Attempting a solo career upon his return to the States, Parsons then had yet another magical moment, bringing Emmylou Harris on board for his solo debut, GP.    If Gram Parsons had never done anything else in his all-too-brief career, just for being part of the team that discovered Emmylou Harris (actually it was Gram's successor in the Burritos, Rick Roberts, who actually discovered her), who has (in this reviewer’s opinion anyway) the most sublime, magnificent country voice of any female artist in history, he’d be legendary.  For GP Parsons brought on board a highly respected and capable set of sidemen, many of whom had played with Ricky Nelson and Elvis himself, and as such had impeccable rockabilly credentials.  Among them were pianist Glen Hardin and guitarist James Burton, both of whom had played extensively with The King as well as Merle Haggard in the late 60’s and into the 70’s.  Hardin and Burton had both also played with Rick(y) Nelson's band throughout the 60's, including his forays into country in '67.  Gram's selection of them (as well as the other less noted but no less talented and professional musicians that played on both his solo albums) was puzzling but inspired.  It was puzzling because most people in the rock establishment had nothing but contempt for Elvis and his Vegas stage show at the time, which was considered tacky and about as UNrock as you can get.  It was also puzzling because at that time neither Hardin nor Burton had particularly solid credentials in the country music establishment either; their work with Rick Nelson, while admired decades later, at the time was considered an obvious attempt of a former teenbopper rock idol to demonstrate his maturity and wasn't particularly admired by anyone in the country music business.  However, it was inspired because Hardin, Burton and the others were consummate professionals whose crispness and reliability brought out the best from the ever-stoned Parsons.
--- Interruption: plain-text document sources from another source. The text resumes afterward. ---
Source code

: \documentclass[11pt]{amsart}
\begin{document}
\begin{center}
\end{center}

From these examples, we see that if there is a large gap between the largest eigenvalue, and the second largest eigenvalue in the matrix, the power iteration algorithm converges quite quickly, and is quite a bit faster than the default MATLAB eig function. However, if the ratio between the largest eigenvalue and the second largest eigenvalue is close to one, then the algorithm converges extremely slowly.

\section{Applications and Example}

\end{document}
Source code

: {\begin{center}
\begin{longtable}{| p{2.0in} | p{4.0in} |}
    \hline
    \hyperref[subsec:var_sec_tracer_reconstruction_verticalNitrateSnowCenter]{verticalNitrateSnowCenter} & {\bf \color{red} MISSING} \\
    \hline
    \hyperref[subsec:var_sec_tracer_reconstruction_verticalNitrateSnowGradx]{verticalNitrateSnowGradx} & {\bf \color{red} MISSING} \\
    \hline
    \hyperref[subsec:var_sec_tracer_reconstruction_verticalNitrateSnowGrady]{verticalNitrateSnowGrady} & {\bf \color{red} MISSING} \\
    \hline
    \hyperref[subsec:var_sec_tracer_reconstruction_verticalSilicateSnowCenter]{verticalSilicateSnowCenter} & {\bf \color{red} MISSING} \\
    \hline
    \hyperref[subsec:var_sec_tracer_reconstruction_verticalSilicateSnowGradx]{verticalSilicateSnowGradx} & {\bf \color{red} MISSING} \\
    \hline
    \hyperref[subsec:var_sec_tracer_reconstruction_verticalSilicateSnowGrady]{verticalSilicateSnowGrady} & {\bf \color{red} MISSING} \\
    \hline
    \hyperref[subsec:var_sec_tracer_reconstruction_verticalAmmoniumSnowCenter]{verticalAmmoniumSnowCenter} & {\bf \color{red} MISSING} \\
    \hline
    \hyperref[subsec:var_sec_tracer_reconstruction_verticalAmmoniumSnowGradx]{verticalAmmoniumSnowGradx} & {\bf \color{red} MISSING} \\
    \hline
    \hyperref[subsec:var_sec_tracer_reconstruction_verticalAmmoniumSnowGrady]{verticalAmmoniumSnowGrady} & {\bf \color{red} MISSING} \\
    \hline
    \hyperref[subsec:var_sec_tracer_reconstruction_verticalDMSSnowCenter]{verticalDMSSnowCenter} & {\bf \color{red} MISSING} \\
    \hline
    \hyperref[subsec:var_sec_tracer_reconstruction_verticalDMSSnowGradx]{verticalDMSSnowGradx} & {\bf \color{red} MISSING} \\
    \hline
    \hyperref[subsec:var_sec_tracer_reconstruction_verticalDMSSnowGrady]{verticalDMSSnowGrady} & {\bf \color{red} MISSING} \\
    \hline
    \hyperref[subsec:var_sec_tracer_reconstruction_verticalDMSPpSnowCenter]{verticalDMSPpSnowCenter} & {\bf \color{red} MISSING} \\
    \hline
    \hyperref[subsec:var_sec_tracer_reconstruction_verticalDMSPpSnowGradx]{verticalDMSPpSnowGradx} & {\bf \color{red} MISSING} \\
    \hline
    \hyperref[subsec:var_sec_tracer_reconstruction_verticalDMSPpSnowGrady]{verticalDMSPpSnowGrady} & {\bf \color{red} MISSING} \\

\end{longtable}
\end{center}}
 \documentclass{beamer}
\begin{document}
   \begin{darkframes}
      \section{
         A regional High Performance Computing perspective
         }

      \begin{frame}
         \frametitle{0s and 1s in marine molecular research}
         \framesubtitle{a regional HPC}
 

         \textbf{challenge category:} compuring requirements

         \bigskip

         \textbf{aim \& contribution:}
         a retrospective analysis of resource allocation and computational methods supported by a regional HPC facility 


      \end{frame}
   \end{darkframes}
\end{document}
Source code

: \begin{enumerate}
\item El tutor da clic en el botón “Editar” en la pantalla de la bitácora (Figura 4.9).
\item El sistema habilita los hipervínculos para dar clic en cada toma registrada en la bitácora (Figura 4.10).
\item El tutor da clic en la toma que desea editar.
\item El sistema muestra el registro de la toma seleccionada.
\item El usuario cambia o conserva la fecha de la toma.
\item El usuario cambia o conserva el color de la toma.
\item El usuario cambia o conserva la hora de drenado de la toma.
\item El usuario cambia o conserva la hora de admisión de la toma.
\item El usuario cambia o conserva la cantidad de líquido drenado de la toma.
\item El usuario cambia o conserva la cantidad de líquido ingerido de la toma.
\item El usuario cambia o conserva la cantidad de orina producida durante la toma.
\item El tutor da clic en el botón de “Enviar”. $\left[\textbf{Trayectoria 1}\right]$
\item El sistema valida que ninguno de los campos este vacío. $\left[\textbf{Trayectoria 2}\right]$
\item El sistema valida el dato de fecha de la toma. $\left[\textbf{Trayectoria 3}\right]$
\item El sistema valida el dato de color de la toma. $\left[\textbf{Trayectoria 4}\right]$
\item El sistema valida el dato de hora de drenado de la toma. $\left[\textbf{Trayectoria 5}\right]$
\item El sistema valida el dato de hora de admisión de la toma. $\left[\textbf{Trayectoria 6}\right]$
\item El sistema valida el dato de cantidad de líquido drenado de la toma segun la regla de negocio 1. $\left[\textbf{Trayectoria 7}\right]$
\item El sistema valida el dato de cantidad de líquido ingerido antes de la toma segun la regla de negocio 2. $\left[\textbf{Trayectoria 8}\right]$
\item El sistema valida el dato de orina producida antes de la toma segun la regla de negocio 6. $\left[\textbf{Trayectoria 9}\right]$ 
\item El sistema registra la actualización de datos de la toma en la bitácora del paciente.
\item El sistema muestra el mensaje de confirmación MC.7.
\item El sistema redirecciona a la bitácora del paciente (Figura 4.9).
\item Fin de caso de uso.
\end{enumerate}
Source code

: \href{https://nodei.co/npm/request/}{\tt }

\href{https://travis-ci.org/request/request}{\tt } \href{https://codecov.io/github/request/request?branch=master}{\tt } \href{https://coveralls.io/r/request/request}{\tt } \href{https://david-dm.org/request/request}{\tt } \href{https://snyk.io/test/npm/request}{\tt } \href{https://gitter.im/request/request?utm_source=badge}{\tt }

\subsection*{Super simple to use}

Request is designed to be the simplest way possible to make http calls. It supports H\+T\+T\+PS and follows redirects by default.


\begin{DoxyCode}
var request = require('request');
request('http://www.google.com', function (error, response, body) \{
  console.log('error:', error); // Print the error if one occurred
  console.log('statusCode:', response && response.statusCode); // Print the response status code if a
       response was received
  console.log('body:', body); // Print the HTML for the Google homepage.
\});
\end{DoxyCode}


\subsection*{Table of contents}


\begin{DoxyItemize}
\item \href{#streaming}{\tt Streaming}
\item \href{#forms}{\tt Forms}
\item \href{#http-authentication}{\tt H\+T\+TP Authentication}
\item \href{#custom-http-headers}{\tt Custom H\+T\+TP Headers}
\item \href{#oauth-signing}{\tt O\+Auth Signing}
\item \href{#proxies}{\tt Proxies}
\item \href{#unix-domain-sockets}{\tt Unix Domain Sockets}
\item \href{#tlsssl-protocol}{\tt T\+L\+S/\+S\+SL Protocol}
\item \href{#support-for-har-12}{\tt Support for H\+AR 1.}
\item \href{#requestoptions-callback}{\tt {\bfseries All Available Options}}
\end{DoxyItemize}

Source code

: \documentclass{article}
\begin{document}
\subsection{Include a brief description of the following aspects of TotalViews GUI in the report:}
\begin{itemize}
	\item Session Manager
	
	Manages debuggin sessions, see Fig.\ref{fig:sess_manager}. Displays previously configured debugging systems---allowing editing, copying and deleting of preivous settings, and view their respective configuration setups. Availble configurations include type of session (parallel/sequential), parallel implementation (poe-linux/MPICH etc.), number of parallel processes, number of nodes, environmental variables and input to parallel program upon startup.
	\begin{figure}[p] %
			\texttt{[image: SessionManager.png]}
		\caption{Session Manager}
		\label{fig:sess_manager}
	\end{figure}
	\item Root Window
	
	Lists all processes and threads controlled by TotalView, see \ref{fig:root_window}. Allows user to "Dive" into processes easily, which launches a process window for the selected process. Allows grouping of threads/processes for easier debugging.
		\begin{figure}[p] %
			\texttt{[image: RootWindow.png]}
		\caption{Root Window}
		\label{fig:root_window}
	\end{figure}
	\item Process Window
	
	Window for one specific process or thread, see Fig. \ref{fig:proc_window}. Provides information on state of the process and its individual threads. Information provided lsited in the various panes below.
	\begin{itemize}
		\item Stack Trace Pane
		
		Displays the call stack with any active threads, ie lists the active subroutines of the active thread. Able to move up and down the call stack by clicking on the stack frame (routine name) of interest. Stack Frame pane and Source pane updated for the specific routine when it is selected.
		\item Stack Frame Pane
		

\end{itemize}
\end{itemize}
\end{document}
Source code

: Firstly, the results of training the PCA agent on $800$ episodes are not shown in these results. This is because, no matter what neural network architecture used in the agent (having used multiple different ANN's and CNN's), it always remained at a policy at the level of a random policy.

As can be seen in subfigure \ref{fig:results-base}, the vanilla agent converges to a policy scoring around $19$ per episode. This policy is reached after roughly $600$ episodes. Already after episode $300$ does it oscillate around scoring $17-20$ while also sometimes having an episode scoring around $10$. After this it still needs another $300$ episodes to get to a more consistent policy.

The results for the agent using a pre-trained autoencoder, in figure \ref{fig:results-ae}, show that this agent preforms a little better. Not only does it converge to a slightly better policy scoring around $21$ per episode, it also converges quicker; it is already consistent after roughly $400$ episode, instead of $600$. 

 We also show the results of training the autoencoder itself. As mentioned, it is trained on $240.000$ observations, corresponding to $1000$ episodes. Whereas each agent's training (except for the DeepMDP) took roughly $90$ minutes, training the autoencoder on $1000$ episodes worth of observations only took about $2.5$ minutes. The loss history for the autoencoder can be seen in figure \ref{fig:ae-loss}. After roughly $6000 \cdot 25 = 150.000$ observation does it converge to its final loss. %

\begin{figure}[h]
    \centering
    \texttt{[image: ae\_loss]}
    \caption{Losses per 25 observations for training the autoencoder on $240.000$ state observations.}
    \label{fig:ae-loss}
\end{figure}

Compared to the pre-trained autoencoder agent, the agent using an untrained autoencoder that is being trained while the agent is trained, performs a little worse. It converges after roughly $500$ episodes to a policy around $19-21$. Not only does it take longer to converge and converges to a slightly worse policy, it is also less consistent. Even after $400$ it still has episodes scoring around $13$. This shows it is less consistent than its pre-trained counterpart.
Unfortunately, GP was no more successful than his ISB or Flying Burrito Brothers albums despite this high quality.  But from the first time she opens her mouth on “We’ll Sweep Out the Ashes in the Morning”, Emmylou gives notice that one of the most rightly celebrated and treasured voices in the history of music has arrived.  Country music can be divided into B.E. and A.E, Before Emmy and Anno Emmy.  “A Song For You” and “She” are softer, more tender, and highlight the interplay between Parsons and Emmylou ; “Song For You” in particular illustrates how much she brings to this equal collaboration of talents.  “Streets of Baltimore” is a Parsons-Etheridge writing collaboration, and here Emmylou just provides sweet, subtle backing vocals.  Perhaps the best track here is “That’s All It Took”, focusing as it does on Gram and Emmylou’s sweetly intertwined vocals and Byron Berline’s (who had played with Dillard & Clark) equally smooth fiddle playing.  “Cry One More Time” is Gram’s take on horn-and piano-heavy roadhouse blues (with a bit of twangy countrybilly guitar thrown in for good measure), and a honking sax punctuates the peppy “Big Mouth Blues”, distinctly non-country touches all but they expand the reach and scope of the music in an admirable way.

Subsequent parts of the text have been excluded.